Exercise prompt:
Search the records for the word "parts" and report each line that has it.
□ □ □ □
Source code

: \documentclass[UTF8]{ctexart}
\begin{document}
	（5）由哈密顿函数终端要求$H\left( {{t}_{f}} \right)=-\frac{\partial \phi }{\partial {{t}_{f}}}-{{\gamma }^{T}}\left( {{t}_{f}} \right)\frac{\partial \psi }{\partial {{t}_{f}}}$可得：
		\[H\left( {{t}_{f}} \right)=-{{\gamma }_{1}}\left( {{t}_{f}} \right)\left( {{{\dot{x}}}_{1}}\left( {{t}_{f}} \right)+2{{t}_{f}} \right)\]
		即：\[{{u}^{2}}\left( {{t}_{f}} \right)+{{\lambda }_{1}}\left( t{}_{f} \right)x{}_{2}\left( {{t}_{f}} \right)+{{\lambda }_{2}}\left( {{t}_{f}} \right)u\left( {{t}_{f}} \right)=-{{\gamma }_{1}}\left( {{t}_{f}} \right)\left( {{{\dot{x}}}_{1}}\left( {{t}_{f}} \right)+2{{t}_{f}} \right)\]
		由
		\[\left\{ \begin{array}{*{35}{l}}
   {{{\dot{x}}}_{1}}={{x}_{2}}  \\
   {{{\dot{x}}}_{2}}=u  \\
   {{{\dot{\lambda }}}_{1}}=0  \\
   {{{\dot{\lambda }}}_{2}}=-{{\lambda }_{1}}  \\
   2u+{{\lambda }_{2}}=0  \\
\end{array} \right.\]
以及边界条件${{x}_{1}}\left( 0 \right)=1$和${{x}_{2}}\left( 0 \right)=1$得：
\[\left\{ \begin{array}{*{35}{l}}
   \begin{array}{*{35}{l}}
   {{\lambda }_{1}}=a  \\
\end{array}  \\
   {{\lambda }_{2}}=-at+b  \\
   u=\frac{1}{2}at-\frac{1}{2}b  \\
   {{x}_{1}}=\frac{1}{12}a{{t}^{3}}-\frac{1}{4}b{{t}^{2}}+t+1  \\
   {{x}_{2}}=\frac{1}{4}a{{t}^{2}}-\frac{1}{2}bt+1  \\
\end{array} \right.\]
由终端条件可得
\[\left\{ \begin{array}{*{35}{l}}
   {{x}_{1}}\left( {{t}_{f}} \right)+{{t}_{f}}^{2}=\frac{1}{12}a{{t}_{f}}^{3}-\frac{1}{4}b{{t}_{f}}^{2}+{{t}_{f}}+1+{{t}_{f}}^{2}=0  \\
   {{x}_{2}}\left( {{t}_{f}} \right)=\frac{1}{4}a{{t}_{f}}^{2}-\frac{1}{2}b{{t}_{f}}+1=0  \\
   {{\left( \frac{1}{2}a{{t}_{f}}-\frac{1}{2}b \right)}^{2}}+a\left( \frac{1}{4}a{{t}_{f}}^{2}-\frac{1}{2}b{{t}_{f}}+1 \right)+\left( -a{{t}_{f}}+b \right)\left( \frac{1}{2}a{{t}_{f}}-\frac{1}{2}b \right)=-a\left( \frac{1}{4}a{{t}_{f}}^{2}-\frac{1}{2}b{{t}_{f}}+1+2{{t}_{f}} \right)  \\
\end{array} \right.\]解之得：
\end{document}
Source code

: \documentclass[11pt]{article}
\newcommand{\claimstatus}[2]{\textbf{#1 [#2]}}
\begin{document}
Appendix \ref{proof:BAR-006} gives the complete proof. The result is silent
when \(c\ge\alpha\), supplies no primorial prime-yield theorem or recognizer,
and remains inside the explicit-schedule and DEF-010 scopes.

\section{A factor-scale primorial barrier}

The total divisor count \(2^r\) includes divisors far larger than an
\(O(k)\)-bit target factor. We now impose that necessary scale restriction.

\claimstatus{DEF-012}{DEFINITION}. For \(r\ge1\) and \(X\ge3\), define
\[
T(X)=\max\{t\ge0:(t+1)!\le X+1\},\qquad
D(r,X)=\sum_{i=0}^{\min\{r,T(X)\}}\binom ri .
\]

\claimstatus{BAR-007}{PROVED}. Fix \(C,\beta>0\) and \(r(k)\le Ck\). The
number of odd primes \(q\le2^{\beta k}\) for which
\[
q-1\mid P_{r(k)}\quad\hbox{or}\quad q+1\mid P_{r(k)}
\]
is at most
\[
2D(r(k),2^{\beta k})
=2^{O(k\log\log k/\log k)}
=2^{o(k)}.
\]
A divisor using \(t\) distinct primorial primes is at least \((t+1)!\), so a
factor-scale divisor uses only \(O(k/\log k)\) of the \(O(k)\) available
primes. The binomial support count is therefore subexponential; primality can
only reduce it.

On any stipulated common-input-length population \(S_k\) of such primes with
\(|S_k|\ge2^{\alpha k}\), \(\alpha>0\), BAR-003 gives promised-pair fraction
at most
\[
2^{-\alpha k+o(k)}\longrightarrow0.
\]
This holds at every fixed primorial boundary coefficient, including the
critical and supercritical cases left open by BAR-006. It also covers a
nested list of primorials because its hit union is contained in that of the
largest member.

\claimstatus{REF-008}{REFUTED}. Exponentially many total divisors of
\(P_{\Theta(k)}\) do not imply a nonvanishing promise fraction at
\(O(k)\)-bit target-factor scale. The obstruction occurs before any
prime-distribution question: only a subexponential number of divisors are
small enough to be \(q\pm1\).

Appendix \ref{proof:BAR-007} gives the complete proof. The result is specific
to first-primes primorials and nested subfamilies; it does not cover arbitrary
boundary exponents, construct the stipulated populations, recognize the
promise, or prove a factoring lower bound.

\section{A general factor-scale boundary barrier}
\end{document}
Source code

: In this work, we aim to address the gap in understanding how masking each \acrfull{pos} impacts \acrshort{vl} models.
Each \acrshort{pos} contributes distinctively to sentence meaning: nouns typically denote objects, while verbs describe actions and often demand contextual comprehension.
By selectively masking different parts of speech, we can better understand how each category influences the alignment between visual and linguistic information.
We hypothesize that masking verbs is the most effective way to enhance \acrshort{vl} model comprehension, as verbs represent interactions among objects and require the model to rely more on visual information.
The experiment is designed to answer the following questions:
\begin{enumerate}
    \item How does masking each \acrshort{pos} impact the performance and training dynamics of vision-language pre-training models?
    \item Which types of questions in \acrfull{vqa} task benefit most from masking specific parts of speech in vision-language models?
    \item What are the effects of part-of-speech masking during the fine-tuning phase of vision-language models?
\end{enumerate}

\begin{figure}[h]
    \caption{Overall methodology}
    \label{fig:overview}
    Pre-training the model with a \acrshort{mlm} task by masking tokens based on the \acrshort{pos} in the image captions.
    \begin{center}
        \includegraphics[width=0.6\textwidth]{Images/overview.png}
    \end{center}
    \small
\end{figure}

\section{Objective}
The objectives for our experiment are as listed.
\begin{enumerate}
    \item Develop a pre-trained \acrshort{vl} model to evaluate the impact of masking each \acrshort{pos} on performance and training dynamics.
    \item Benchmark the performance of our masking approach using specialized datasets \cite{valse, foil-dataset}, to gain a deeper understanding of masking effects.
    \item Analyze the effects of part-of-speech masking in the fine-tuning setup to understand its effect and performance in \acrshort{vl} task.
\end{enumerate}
□ □ □ □
Answer for the task:
By selectively masking different parts of speech, we can better understand how each category influences the alignment between visual and linguistic information.
    \item Which types of questions in \acrfull{vqa} task benefit most from masking specific parts of speech in vision-language models?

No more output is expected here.